(Records provided begins)
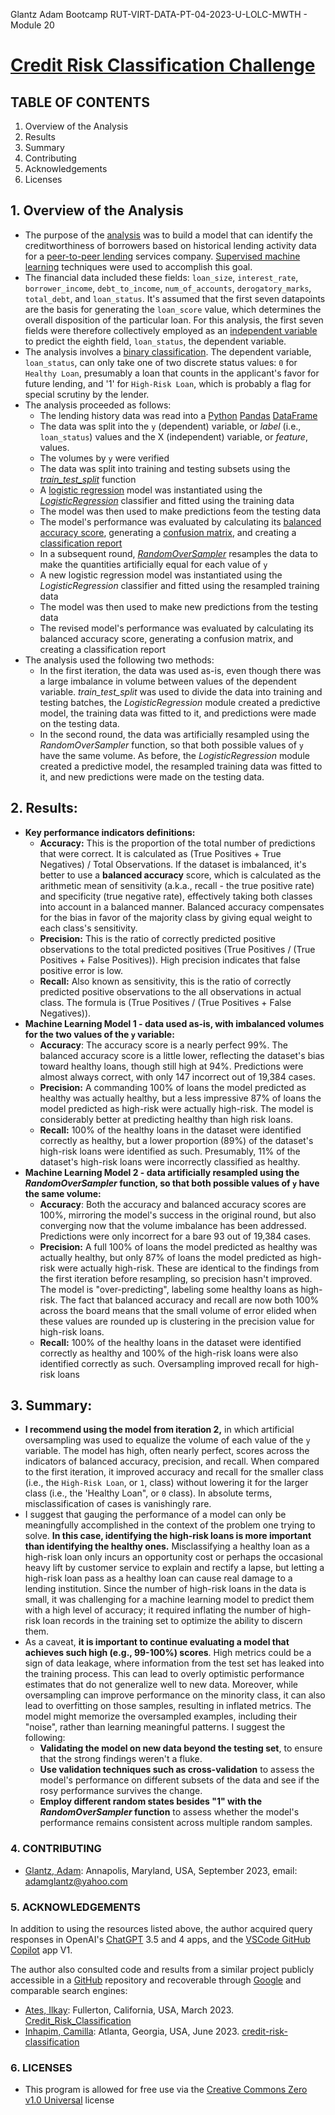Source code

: Glantz Adam Bootcamp RUT-VIRT-DATA-PT-04-2023-U-LOLC-MWTH - Module 20

# [Credit Risk Classification Challenge](https://github.com/aglantzrbc/credit-risk-classification)

## TABLE OF CONTENTS

1. Overview of the Analysis
2. Results
3. Summary
4. Contributing
5. Acknowledgements
6. Licenses

## 1. Overview of the Analysis
* The purpose of the [analysis](https://bootcampspot.instructure.com/courses/3337/assignments/54015?module_item_id=961978) was to build a model that can identify the creditworthiness of borrowers based on historical lending activity data for a [peer-to-peer lending](https://www.investopedia.com/terms/p/peer-to-peer-lending.asp#:~:text=Peer%2Dto%2Dpeer%20(P2P)%20lending%20is%20a%20form,terms%20and%20enables%20the%20transactions.) services company. [Supervised machine learning](https://en.wikipedia.org/wiki/Supervised_learning) techniques were used to accomplish this goal.
* The financial data included these fields: `loan_size`, `interest_rate`,	`borrower_income`, `debt_to_income`,	`num_of_accounts`,	`derogatory_marks`, `total_debt`, and `loan_status`. It's assumed that the first seven datapoints are the basis for generating the `loan_score` value, which determines the overall disposition of the particular loan. For this analysis, the first seven fields were therefore collectively employed as an [independent variable](https://en.wikipedia.org/wiki/Dependent_and_independent_variables) to predict the eighth field, `loan_status`, the dependent variable.
* The analysis involves a [binary classification](https://en.wikipedia.org/wiki/Binary_classification). The dependent variable, `loan_status`, can only take one of two discrete status values: `0` for `Healthy Loan`, presumably a loan that counts in the applicant's favor for future lending, and '1' for `High-Risk Loan`, which is probably a flag for special scrutiny by the lender.
* The analysis proceeded as follows:
  -  The lending history data was read into a [Python](https://www.python.org/) [Pandas](https://pandas.pydata.org/) [DataFrame](https://www.w3schools.com/python/pandas/pandas_dataframes.asp)
  -  The data was split into the `y` (dependent) variable, or _label_ (i.e., `loan_status`) values and the X (independent) variable, or _feature_, values.
  -  The volumes by `y` were verified
  -  The data was split into training and testing subsets using the [_train_test_split_](https://scikit-learn.org/stable/modules/generated/sklearn.model_selection.train_test_split.html) function
  -  A [logistic regression](https://en.wikipedia.org/wiki/Logistic_regression) model was instantiated using the [_LogisticRegression_](https://scikit-learn.org/stable/modules/generated/sklearn.linear_model.LogisticRegression.html) classifier and fitted using the training data
  -  The model was then used to make predictions feom the testing data
  -  The model's performance was evaluated by calculating its [balanced accuracy score](https://scikit-learn.org/stable/modules/generated/sklearn.metrics.balanced_accuracy_score.html), generating a [confusion matrix](https://scikit-learn.org/stable/modules/generated/sklearn.metrics.confusion_matrix.html), and creating a [classification report](https://scikit-learn.org/stable/modules/generated/sklearn.metrics.classification_report.html)
  -  In a subsequent round, [_RandomOverSampler_](https://imbalanced-learn.org/stable/references/generated/imblearn.over_sampling.RandomOverSampler.html) resamples the data to make the quantities artificially equal for each value of `y`
  -  A new logistic regression model was instantiated using the _LogisticRegression_ classifier and fitted using the resampled training data
  -  The model was then used to make new predictions from the testing data
  -  The revised model's performance was evaluated by calculating its balanced accuracy score, generating a confusion matrix, and creating a classification report
* The analysis used the following two methods:
  -  In the first iteration, the data was used as-is, even though there was a large imbalance in volume between values of the dependent variable. _train_test_split_ was used to divide the data into training and testing batches, the _LogisticRegression_ module created a predictive model, the training data was fitted to it, and predictions were made on the testing data.
  -  In the second round, the data was artificially resampled using the _RandomOverSampler_ function, so that both possible values of `y` have the same volume. As before, the _LogisticRegression_ module created a predictive model, the resampled training data was fitted to it, and new predictions were made on the testing data.

## 2. Results:
* **Key performance indicators definitions:**
  - **Accuracy:** This is the proportion of the total number of predictions that were correct. It is calculated as (True Positives + True Negatives) / Total Observations. If the dataset is imbalanced, it's better to use a **balanced accuracy** score, which is calculated as the arithmetic mean of sensitivity (a.k.a., recall - the true positive rate) and specificity (true negative rate), effectively taking both classes into account in a balanced manner. Balanced accuracy compensates for the bias in favor of the majority class by giving equal weight to each class's sensitivity.
  - **Precision:** This is the ratio of correctly predicted positive observations to the total predicted positives (True Positives / (True Positives + False Positives)). High precision indicates that false positive error is low.
  - **Recall:** Also known as sensitivity, this is the ratio of correctly predicted positive observations to the all observations in actual class. The formula is (True Positives / (True Positives + False Negatives)).
* **Machine Learning Model 1 - data used as-is, with imbalanced volumes for the two values of the `y` variable:**
  - **Accuracy**: The accuracy score is a nearly perfect 99%. The balanced accuracy score is a little lower, reflecting the dataset's bias toward healthy loans, though still high at 94%. Predictions were almost always correct, with only 147 incorrect out of 19,384 cases.
  - **Precision:** A commanding 100% of loans the model predicted as healthy was actually healthy, but a less impressive 87% of loans the model predicted as high-risk were actually high-risk. The model is considerably better at predicting healthy than high risk loans.
  - **Recall:** 100% of the healthy loans in the dataset were identified correctly as healthy, but a lower proportion (89%) of the dataset's high-risk loans were identified as such. Presumably, 11% of the dataset's high-risk loans were incorrectly classified as healthy.
* **Machine Learning Model 2 - data artificially resampled using the _RandomOverSampler_ function, so that both possible values of `y` have the same volume:**
  - **Accuracy**: Both the accuracy and balanced accuracy scores are 100%, mirroring the model's success in the original round, but also converging now that the volume imbalance has been addressed. Predictions were only incorrect for a bare 93 out of 19,384 cases.
  - **Precision:** A full 100% of loans the model predicted as healthy was actually healthy, but only 87% of loans the model predicted as high-risk were actually high-risk. These are identical to the findings from the first iteration before resampling, so precision hasn't improved. The model is "over-predicting", labeling some healthy loans as high-risk. The fact that balanced accuracy and recall are now both 100% across the board means that the small volume of error elided when these values are rounded up is clustering in the precision value for high-risk loans.
  - **Recall:** 100% of the healthy loans in the dataset were identified correctly as healthy and 100% of the high-risk loans were also identified correctly as such. Oversampling improved recall for high-risk loans

## 3. Summary:
* **I recommend using the model from iteration 2,** in which artificial oversampling was used to equalize the volume of each value of the `y` variable. The model has high, often nearly perfect, scores across the indicators of balanced accuracy, precision, and recall. When compared to the first iteration, it improved accuracy and recall for the smaller class (i.e., the `High-Risk Loan`, or `1`, class) without lowering it for the larger class (i.e., the 'Healthy Loan", or `0` class). In absolute terms, misclassification of cases is vanishingly rare.
* I suggest that gauging the performance of a model can only be meaningfully accomplished in the context of the problem one trying to solve. **In this case, identifying the high-risk loans is more important than identifying the healthy ones.** Misclassifying a healthy loan as a high-risk loan only incurs an opportunity cost or perhaps the occasional heavy lift by customer service to explain and rectify a lapse, but letting a high-risk loan pass as a healthy loan can cause real damage to a lending institution. Since the number of high-risk loans in the data is small, it was challenging for a machine learning model to predict them with a high level of accuracy; it required inflating the number of high-risk loan records in the training set to optimize the ability to discern them.
* As a caveat, **it is important to continue evaluating a model that achieves such high (e.g., 99-100%) scores**. High metrics could be a sign of data leakage, where information from the test set has leaked into the training process. This can lead to overly optimistic performance estimates that do not generalize well to new data. Moreover, while oversampling can improve performance on the minority class, it can also lead to overfitting on those samples, resulting in inflated metrics. The model might memorize the oversampled examples, including their "noise", rather than learning meaningful patterns. I suggest the following:
  -  **Validating the model on new data beyond the testing set**, to ensure that the strong findings weren't a fluke.
  -  **Use validation techniques such as cross-validation** to assess the model's performance on different subsets of the data and see if the rosy performance survives the change.
  -  **Employ different random states besides "1" with the _RandomOverSampler_ function** to assess whether the model's performance remains consistent across multiple random samples.

### 4. CONTRIBUTING

- [Glantz, Adam](https://www.linkedin.com/in/adam-glantz/): Annapolis, Maryland, USA, September 2023, email: adamglantz@yahoo.com

### 5. ACKNOWLEDGEMENTS

In addition to using the resources listed above, the author acquired query responses in OpenAI's [ChatGPT](https://chat.openai.com/) 3.5 and 4 apps, and the [VSCode GitHub Copilot](https://github.com/features/copilot) app V1.

The author also consulted code and results from a similar project publicly accessible in a [GitHub](https://github.com/) repository and recoverable through [Google](https://www.google.com/) and comparable search engines:

- [Ates, Ilkay](https://www.linkedin.com/in/ilkay-ates/): Fullerton, California, USA, March 2023. [Credit_Risk_Classification](https://github.com/IlkayAtes11/Credit_Risk_Classification)
- [Inhapim, Camilla](https://www.linkedin.com/in/camillainhapim/): Atlanta, Georgia, USA, June 2023. [credit-risk-classification](https://github.com/cami5326/credit-risk-classification)

### 6. LICENSES

- This program is allowed for free use via the [Creative Commons Zero v1.0 Universal](https://creativecommons.org/publicdomain/zero/1.0/) license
(Records provided ends)
- Problem statement -
Single out each line of the records above with the string "then" in it, and copy it.

- Response to the exercise -
  -  The model was then used to make predictions feom the testing data
  -  The model was then used to make new predictions from the testing data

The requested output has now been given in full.